You’re enlisted: Find Valley’s war monuments

It was a long and tedious path to link up Polish Gens. Casimir Pulaski and Tadeusz Kosciuszko with a Youngstown monument dedicated to Polish war veterans.

But eventually, the members of the group Polish Youngstown accomplished their goal earlier this year.

Pulaski and Kosciuszko, heroes of the Revolutionary War, never set foot in the Valley. But they were the inspiration for the naming of Poland and have been memorialized with statues in Peterson Park in the center of the village.

Conversely, the Polish war veterans monument once had a proud home outside Krakusy Hall, a Polish-American social hall on Youngstown’s South Side. That memorial was erected in 1970.

But like much of Youngstown, Krakusy is a shell of what it once was.

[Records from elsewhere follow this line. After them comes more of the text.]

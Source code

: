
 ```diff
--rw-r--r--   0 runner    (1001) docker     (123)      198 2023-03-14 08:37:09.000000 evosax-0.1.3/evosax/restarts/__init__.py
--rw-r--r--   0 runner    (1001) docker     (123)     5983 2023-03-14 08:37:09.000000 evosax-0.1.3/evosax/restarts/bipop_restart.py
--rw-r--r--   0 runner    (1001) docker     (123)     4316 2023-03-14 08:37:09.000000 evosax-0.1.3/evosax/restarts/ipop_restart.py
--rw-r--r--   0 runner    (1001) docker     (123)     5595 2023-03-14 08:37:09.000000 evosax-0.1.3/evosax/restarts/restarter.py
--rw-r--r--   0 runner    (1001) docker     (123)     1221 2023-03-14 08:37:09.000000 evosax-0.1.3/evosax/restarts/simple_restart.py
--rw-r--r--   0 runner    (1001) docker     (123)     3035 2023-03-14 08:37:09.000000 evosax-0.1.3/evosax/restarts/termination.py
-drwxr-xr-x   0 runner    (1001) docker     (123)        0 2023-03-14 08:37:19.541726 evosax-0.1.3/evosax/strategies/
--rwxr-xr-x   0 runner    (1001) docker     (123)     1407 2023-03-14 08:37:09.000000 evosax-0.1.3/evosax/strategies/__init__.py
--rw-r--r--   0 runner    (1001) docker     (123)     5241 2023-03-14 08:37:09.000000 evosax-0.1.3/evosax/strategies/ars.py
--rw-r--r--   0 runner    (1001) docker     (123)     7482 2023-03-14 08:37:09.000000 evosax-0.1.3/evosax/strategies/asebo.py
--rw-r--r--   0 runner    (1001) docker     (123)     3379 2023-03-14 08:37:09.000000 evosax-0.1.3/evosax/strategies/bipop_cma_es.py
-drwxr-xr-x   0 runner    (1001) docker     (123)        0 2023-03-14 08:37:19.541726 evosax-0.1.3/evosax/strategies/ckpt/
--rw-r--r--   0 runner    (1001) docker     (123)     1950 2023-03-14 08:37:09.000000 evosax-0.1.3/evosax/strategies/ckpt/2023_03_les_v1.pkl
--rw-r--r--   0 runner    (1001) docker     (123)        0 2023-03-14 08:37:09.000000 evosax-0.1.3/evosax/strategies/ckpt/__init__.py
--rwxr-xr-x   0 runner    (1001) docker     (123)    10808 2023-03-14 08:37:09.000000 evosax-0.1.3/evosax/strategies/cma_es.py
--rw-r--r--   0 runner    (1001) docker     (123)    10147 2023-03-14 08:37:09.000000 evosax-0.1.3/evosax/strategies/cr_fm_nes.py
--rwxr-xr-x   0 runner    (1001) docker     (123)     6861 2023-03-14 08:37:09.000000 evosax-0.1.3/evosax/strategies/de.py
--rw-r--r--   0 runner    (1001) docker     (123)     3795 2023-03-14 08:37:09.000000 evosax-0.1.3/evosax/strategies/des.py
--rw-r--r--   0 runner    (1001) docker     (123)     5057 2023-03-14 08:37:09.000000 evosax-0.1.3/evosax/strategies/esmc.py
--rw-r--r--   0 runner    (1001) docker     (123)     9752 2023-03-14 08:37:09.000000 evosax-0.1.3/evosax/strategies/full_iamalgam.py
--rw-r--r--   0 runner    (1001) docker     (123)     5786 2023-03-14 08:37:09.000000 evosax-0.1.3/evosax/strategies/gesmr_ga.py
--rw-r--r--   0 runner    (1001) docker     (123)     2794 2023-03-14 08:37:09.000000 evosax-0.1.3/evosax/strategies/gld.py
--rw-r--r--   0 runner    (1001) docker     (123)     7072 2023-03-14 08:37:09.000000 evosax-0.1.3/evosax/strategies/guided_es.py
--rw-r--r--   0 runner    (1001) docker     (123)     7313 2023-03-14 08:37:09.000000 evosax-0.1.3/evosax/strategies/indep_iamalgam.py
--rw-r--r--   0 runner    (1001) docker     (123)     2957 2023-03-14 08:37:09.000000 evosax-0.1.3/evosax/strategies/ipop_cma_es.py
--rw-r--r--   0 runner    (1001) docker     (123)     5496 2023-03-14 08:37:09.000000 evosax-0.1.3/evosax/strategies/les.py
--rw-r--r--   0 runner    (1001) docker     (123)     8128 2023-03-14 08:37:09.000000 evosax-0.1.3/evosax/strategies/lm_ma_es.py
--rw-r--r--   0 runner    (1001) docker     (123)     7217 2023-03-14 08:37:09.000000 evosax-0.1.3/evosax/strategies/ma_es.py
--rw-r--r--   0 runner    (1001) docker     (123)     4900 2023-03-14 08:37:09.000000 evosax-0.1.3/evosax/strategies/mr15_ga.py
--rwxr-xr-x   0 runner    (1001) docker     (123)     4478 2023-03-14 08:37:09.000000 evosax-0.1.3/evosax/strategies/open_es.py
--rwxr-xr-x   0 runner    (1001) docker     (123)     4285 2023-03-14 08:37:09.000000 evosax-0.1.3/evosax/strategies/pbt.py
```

The building has succumbed to urban rot, and the outside memorial to veterans of World War I and World War II was destined to fall, too, like the soldiers it honored — until Polish Youngstown stepped in.

Now, the Polish memorial shares space in Peterson Park with Pulaski and Kosciuszko.

That process taught a lot to club members Lisa Lotze and Aundrea Cika Heschmeyer.

“Trying to find out who owned what was six months of work,” said Lotze of the Polish monument and Krakusy.

“Who owned the building? Who owned the monument? The bank did not want it. The city did not want it.”

Lotze said the process was daunting.

“The work and money put toward these works was just amazing,” Lotze said. “But it’s more than just looking at monuments. This is our history, and before this history is totally lost, we need to capture it.”

Motivated by their work with the Polish memorial, they wanted to learn if other monuments needed saving. They went looking for a central list, and found a greater project.

There is no published, centralized list of Valley war memorials. Nowhere that they found, at least. And they knocked on many doors.

If there is a list, it’s not as publicized as it should be.

So they now have their sequel project to moving the Polish war memorial: making that list.

Valley veterans leader John Brown III has seen his share of war memorials as former national Amvets president.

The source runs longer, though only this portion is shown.